DATA UNDER STUDY section start

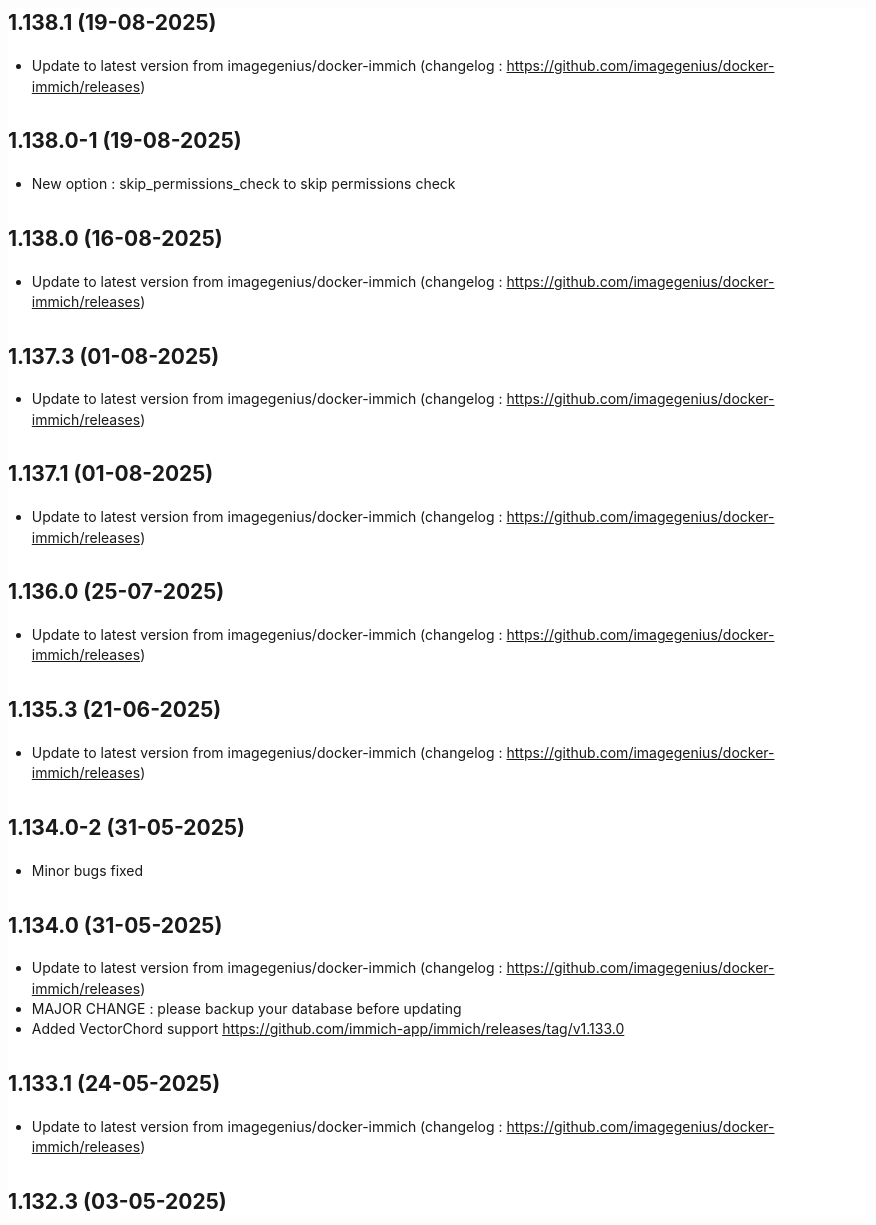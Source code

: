 ## 1.138.1 (19-08-2025)
- Update to latest version from imagegenius/docker-immich (changelog : https://github.com/imagegenius/docker-immich/releases)

## 1.138.0-1 (19-08-2025)
- New option : skip_permissions_check to skip permissions check

## 1.138.0 (16-08-2025)
- Update to latest version from imagegenius/docker-immich (changelog : https://github.com/imagegenius/docker-immich/releases)

## 1.137.3 (01-08-2025)
- Update to latest version from imagegenius/docker-immich (changelog : https://github.com/imagegenius/docker-immich/releases)

## 1.137.1 (01-08-2025)
- Update to latest version from imagegenius/docker-immich (changelog : https://github.com/imagegenius/docker-immich/releases)

## 1.136.0 (25-07-2025)
- Update to latest version from imagegenius/docker-immich (changelog : https://github.com/imagegenius/docker-immich/releases)
## 1.135.3 (21-06-2025)

- Update to latest version from imagegenius/docker-immich (changelog : https://github.com/imagegenius/docker-immich/releases)

## 1.134.0-2 (31-05-2025)

- Minor bugs fixed

## 1.134.0 (31-05-2025)

- Update to latest version from imagegenius/docker-immich (changelog : https://github.com/imagegenius/docker-immich/releases)
- MAJOR CHANGE : please backup your database before updating
- Added VectorChord support https://github.com/immich-app/immich/releases/tag/v1.133.0

## 1.133.1 (24-05-2025)

- Update to latest version from imagegenius/docker-immich (changelog : https://github.com/imagegenius/docker-immich/releases)

## 1.132.3 (03-05-2025)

DATA UNDER STUDY section end

• EXERCISE DIRECTIONS: From the opening line of the entries above to the line containing "## 1.137.3 (01-08-2025)", please transcribe each line exactly, skipping every picture.

• PROBLEM SOLUTION:
Source code

: ## 1.138.1 (19-08-2025)
- Update to latest version from imagegenius/docker-immich (changelog : https://github.com/imagegenius/docker-immich/releases)

## 1.138.0-1 (19-08-2025)
- New option : skip_permissions_check to skip permissions check

## 1.138.0 (16-08-2025)
- Update to latest version from imagegenius/docker-immich (changelog : https://github.com/imagegenius/docker-immich/releases)

## 1.137.3 (01-08-2025)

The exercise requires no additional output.